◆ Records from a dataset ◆

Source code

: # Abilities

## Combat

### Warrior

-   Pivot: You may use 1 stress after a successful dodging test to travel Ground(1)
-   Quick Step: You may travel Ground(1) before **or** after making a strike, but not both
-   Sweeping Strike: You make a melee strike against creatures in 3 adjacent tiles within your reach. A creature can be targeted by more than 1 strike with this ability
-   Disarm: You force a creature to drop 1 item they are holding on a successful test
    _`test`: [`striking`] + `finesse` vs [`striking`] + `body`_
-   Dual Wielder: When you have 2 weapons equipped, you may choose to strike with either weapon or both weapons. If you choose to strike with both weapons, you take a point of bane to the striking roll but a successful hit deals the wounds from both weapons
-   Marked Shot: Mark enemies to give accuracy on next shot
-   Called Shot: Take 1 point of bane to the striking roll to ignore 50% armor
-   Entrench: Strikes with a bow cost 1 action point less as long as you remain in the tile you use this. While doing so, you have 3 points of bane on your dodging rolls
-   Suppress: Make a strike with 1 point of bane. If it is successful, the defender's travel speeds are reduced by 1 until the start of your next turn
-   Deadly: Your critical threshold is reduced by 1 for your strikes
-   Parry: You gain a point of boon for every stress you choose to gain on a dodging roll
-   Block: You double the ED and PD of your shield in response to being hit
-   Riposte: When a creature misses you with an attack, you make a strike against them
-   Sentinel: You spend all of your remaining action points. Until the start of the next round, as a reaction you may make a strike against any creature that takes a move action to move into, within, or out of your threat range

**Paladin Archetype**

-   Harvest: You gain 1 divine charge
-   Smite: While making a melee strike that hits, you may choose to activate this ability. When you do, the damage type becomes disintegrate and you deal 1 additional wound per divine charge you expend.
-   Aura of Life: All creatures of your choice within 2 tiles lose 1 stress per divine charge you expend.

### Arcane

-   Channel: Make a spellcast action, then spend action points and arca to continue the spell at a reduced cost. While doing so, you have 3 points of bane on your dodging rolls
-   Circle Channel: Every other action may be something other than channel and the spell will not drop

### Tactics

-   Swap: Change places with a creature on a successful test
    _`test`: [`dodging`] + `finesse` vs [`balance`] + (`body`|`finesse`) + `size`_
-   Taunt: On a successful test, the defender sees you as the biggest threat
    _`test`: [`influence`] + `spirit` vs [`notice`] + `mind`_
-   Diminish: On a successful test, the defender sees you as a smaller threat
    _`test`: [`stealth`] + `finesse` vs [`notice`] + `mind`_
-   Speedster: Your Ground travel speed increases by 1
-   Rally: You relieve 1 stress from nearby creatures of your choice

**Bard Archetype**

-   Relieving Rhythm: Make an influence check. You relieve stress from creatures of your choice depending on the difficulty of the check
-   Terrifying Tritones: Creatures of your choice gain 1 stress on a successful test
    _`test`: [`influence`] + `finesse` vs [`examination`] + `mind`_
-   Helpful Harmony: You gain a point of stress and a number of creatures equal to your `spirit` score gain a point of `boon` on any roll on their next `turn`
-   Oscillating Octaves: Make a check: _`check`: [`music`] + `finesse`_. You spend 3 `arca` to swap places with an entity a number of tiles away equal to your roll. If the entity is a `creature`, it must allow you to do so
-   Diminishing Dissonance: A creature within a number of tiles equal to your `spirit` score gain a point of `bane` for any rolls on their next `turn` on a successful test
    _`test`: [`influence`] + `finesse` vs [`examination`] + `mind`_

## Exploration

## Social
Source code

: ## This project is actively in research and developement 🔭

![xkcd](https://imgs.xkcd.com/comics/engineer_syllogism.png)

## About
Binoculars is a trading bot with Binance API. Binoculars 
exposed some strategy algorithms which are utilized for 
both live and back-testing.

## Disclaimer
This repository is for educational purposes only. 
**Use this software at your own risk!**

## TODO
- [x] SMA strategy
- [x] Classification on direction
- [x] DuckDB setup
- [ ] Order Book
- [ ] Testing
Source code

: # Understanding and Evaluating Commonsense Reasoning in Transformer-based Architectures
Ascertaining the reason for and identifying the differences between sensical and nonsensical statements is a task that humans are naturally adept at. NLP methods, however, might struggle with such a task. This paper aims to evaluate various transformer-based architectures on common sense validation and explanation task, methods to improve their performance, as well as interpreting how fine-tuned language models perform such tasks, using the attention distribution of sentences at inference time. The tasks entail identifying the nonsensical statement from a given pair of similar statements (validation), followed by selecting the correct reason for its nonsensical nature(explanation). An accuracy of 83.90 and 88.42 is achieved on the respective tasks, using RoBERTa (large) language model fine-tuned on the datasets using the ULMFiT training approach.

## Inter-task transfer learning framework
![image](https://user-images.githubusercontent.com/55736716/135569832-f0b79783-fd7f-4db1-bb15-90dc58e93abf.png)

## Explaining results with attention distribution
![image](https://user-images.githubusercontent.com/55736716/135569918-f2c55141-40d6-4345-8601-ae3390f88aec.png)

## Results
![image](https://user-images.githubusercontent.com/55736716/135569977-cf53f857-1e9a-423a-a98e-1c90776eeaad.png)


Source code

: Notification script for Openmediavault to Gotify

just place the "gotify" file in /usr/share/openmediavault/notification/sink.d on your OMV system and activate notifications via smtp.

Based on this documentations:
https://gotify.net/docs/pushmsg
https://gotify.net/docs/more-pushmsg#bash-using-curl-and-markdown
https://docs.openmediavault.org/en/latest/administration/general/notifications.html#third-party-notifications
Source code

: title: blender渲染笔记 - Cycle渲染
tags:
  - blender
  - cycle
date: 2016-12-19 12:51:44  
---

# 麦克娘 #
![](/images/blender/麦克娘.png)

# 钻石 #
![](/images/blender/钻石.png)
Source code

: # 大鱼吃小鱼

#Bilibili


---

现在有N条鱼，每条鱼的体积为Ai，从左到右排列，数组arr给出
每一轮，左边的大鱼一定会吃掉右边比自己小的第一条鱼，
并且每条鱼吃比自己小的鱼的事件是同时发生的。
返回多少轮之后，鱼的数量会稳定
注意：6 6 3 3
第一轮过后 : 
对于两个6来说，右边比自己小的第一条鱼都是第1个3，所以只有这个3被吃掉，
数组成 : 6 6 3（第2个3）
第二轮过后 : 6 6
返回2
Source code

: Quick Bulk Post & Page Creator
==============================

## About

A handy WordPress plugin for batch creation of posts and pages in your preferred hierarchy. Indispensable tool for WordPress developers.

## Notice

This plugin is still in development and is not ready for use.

◆ Work to be completed ◆
Copy, please, exactly the lines that start at the first line of the data and end at the line containing "ignore 50% armor", both kept and no others.

◆ The completed task ◆
Source code

: # Abilities

## Combat

### Warrior

-   Pivot: You may use 1 stress after a successful dodging test to travel Ground(1)
-   Quick Step: You may travel Ground(1) before **or** after making a strike, but not both
-   Sweeping Strike: You make a melee strike against creatures in 3 adjacent tiles within your reach. A creature can be targeted by more than 1 strike with this ability
-   Disarm: You force a creature to drop 1 item they are holding on a successful test
    _`test`: [`striking`] + `finesse` vs [`striking`] + `body`_
-   Dual Wielder: When you have 2 weapons equipped, you may choose to strike with either weapon or both weapons. If you choose to strike with both weapons, you take a point of bane to the striking roll but a successful hit deals the wounds from both weapons
-   Marked Shot: Mark enemies to give accuracy on next shot
-   Called Shot: Take 1 point of bane to the striking roll to ignore 50% armor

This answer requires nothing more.